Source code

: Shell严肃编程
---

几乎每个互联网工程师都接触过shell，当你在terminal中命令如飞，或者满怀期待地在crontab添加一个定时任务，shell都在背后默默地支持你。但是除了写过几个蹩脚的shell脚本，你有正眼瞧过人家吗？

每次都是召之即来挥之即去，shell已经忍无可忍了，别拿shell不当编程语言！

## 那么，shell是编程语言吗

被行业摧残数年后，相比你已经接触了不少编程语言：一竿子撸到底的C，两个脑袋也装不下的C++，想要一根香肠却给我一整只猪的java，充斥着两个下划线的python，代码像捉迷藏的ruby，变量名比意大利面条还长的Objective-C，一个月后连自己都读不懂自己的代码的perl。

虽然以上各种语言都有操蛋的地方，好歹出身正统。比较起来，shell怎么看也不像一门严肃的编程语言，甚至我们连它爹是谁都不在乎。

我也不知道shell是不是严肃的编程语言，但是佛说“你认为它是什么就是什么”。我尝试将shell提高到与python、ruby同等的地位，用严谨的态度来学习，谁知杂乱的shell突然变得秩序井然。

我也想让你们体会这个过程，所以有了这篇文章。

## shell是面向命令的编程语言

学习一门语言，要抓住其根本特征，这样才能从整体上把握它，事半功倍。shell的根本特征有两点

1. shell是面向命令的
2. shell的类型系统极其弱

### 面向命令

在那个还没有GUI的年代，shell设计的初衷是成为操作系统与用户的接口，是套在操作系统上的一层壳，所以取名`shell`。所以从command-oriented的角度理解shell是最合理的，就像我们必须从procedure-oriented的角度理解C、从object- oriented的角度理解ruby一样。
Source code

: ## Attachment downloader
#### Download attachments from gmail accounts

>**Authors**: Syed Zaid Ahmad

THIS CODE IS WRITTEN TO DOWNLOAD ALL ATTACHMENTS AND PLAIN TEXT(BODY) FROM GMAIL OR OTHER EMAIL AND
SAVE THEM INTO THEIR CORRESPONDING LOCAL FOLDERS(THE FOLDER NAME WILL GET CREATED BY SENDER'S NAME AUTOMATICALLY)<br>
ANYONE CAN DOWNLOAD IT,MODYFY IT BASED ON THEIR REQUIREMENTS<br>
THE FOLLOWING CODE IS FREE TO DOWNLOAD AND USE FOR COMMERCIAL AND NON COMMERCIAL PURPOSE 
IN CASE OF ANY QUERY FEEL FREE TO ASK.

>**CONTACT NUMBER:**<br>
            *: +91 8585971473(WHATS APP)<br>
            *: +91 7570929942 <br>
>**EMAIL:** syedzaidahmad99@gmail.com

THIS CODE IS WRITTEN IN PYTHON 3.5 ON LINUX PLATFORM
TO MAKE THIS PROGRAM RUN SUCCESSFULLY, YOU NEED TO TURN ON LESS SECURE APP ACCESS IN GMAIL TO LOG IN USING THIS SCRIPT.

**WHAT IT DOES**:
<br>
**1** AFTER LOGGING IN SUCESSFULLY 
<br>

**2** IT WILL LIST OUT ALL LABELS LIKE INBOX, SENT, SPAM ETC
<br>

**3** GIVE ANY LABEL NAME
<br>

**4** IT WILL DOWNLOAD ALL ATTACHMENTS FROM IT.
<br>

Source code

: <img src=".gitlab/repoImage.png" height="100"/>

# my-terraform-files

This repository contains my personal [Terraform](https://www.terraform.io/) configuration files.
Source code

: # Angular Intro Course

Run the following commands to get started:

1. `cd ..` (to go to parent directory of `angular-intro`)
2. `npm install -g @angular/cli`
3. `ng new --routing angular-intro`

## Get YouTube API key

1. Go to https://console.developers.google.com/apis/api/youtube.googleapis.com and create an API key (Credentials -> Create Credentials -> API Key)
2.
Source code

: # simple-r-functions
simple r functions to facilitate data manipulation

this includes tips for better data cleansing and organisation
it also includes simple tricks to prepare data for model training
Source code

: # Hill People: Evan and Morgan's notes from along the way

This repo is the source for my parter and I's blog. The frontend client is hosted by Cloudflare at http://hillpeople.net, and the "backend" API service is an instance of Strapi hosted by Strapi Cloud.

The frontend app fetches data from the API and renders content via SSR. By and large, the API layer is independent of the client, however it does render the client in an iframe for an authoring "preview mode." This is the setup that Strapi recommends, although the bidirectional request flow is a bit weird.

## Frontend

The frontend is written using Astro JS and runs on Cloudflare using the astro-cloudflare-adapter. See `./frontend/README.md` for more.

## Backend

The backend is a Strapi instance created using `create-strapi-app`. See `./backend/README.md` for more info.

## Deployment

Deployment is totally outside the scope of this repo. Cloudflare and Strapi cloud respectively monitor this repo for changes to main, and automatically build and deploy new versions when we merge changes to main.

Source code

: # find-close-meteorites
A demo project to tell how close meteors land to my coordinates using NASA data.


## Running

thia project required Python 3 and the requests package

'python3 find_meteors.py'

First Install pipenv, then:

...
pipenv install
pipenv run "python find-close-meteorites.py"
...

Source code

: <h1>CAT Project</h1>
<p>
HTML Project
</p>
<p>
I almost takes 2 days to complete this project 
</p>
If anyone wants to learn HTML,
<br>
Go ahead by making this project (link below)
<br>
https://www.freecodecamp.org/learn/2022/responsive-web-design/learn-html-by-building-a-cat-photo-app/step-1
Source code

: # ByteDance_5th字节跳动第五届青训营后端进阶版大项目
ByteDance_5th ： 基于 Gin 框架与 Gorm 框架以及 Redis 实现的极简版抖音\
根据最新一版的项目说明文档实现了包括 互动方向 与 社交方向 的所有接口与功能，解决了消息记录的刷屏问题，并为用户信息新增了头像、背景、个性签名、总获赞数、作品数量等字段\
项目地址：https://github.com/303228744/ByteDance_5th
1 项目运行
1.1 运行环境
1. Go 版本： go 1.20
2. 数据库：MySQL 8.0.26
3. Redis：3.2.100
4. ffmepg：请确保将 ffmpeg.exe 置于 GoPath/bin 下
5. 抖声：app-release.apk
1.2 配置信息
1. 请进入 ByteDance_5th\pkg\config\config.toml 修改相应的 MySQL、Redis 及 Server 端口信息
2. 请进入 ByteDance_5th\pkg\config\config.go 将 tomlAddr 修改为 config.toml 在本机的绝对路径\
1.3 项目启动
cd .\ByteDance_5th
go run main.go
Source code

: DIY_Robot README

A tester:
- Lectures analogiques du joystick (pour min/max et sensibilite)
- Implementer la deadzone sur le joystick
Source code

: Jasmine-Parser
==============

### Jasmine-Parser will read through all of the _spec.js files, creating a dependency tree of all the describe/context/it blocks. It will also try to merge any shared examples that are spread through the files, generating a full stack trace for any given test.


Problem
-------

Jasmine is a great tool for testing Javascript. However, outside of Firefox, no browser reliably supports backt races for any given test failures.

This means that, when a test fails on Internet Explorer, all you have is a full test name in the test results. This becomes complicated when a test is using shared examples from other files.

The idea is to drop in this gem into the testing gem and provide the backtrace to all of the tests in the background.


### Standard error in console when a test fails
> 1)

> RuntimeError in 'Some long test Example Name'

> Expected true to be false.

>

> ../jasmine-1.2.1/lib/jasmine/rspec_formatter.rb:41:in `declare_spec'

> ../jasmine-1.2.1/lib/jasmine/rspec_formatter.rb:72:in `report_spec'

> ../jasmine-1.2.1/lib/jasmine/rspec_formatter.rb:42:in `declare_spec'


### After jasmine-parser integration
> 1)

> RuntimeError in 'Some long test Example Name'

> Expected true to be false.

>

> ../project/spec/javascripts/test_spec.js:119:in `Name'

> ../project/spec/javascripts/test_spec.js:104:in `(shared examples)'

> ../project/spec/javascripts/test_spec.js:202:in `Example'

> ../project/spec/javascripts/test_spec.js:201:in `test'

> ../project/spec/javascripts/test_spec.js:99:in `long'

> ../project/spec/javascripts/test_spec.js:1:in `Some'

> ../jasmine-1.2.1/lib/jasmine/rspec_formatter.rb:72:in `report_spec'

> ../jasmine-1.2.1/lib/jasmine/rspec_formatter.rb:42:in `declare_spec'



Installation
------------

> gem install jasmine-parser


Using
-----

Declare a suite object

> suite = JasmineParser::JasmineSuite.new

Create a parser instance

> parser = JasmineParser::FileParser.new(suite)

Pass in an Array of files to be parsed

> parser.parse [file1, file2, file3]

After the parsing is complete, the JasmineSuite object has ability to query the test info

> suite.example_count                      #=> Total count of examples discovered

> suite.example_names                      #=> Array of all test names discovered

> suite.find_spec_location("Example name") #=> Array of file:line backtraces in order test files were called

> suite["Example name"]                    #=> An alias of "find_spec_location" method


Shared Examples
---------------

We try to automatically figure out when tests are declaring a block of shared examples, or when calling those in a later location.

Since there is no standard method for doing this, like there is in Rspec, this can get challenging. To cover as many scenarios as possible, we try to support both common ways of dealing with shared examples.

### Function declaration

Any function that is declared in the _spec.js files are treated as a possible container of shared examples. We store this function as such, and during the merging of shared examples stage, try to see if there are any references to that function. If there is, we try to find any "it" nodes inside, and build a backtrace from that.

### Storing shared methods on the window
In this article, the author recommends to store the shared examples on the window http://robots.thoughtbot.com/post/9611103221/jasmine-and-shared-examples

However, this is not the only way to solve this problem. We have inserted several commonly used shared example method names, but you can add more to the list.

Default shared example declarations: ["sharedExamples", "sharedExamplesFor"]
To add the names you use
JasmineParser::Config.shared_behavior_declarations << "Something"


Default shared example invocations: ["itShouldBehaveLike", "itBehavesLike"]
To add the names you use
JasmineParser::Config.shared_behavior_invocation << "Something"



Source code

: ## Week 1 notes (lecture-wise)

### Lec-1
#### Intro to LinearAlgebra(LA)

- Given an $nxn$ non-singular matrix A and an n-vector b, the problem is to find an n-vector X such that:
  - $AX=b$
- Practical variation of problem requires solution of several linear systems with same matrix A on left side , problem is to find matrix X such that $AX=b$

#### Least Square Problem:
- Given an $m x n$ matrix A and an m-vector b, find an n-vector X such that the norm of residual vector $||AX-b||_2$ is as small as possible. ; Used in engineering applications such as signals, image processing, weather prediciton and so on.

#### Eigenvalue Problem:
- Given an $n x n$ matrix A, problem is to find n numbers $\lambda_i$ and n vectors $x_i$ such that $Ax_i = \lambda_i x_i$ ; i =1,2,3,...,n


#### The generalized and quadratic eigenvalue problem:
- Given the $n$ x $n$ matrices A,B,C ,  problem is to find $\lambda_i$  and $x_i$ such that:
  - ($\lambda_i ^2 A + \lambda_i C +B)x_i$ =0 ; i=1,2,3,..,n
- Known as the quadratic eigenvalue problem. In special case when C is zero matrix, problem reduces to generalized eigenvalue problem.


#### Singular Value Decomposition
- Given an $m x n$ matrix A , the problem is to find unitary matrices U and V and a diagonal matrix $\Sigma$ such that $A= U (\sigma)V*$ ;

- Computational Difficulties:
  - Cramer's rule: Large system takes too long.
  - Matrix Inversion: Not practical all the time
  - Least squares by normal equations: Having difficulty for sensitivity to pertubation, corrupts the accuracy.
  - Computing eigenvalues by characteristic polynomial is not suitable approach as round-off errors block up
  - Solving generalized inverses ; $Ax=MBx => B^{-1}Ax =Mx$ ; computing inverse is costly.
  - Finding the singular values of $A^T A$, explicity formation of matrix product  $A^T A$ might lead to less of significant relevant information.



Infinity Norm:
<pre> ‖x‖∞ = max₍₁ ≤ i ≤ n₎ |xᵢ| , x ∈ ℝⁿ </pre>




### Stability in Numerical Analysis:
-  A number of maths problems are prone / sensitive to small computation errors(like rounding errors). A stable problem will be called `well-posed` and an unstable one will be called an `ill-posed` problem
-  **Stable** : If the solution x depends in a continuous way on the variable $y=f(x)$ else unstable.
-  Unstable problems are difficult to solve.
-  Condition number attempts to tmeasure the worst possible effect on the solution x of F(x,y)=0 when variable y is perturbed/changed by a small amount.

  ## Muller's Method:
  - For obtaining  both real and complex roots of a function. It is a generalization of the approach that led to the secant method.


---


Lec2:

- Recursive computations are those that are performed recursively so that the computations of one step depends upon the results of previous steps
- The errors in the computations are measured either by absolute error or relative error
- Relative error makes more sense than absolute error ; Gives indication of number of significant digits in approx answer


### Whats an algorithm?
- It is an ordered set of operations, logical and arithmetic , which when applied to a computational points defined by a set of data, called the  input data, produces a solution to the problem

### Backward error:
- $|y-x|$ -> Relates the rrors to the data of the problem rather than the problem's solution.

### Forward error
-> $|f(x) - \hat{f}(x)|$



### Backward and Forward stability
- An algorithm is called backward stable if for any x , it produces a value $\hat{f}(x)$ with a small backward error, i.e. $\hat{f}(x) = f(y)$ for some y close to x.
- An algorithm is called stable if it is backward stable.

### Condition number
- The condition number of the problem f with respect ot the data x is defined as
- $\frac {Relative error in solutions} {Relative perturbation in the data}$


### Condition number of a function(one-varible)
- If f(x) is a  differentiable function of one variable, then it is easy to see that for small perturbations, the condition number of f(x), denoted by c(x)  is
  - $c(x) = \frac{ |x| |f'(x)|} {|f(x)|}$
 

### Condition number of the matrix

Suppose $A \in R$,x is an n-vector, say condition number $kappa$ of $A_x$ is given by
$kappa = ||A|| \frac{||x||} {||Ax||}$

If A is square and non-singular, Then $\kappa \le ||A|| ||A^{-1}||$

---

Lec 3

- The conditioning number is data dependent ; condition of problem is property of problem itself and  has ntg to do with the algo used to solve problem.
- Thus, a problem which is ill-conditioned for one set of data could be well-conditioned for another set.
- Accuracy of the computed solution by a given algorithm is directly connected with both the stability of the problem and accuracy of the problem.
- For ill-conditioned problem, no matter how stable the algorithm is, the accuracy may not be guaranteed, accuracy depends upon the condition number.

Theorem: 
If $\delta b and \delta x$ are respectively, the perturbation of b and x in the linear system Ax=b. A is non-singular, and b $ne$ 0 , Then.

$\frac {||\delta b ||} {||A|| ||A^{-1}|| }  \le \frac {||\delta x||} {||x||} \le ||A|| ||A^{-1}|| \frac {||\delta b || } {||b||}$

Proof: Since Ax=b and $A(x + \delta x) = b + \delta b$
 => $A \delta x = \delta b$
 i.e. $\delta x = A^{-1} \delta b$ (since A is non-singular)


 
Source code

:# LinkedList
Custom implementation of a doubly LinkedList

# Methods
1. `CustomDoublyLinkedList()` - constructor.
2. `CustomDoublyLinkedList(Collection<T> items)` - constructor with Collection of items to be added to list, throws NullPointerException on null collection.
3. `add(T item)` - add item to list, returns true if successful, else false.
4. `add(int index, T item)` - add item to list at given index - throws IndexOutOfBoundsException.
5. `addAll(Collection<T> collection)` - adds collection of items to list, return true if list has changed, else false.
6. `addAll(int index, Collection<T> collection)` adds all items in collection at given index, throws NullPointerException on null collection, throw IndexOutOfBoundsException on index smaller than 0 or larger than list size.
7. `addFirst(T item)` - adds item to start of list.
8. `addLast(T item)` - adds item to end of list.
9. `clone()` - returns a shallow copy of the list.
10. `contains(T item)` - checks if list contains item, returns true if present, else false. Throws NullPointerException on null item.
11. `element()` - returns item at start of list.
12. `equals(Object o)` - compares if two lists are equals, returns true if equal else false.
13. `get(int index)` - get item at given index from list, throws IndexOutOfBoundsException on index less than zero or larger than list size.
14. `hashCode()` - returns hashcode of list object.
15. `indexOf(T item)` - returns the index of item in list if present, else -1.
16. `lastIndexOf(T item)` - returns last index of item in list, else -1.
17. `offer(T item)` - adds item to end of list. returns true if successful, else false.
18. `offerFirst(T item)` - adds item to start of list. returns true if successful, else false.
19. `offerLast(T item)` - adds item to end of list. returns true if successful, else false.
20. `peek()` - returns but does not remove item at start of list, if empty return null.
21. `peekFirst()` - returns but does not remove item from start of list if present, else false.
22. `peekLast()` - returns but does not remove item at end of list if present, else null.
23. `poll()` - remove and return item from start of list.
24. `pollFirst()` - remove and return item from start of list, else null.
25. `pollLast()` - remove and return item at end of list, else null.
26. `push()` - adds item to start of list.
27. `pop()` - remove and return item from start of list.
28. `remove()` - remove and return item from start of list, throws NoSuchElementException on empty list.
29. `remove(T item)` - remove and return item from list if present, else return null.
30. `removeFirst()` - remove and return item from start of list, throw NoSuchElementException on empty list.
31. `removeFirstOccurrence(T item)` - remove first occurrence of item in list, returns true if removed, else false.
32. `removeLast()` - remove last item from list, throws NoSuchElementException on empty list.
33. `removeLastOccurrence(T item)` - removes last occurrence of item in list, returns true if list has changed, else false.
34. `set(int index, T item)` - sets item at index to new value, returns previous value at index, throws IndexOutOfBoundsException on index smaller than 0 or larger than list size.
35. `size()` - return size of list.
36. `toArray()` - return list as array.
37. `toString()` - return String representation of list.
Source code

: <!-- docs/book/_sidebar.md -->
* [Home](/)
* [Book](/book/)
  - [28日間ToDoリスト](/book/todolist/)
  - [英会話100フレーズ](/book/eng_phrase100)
═══
PROBLEM DESCRIPTION
Repeat exactly the lines of the material above, taking the first line, the line with "被行业摧残数年后，相比你已经", and every line between them.

EXPECTED OUTPUT
Source code

: Shell严肃编程
---

几乎每个互联网工程师都接触过shell，当你在terminal中命令如飞，或者满怀期待地在crontab添加一个定时任务，shell都在背后默默地支持你。但是除了写过几个蹩脚的shell脚本，你有正眼瞧过人家吗？

每次都是召之即来挥之即去，shell已经忍无可忍了，别拿shell不当编程语言！

## 那么，shell是编程语言吗

被行业摧残数年后，相比你已经接触了不少编程语言：一竿子撸到底的C，两个脑袋也装不下的C++，想要一根香肠却给我一整只猪的java，充斥着两个下划线的python，代码像捉迷藏的ruby，变量名比意大利面条还长的Objective-C，一个月后连自己都读不懂自己的代码的perl。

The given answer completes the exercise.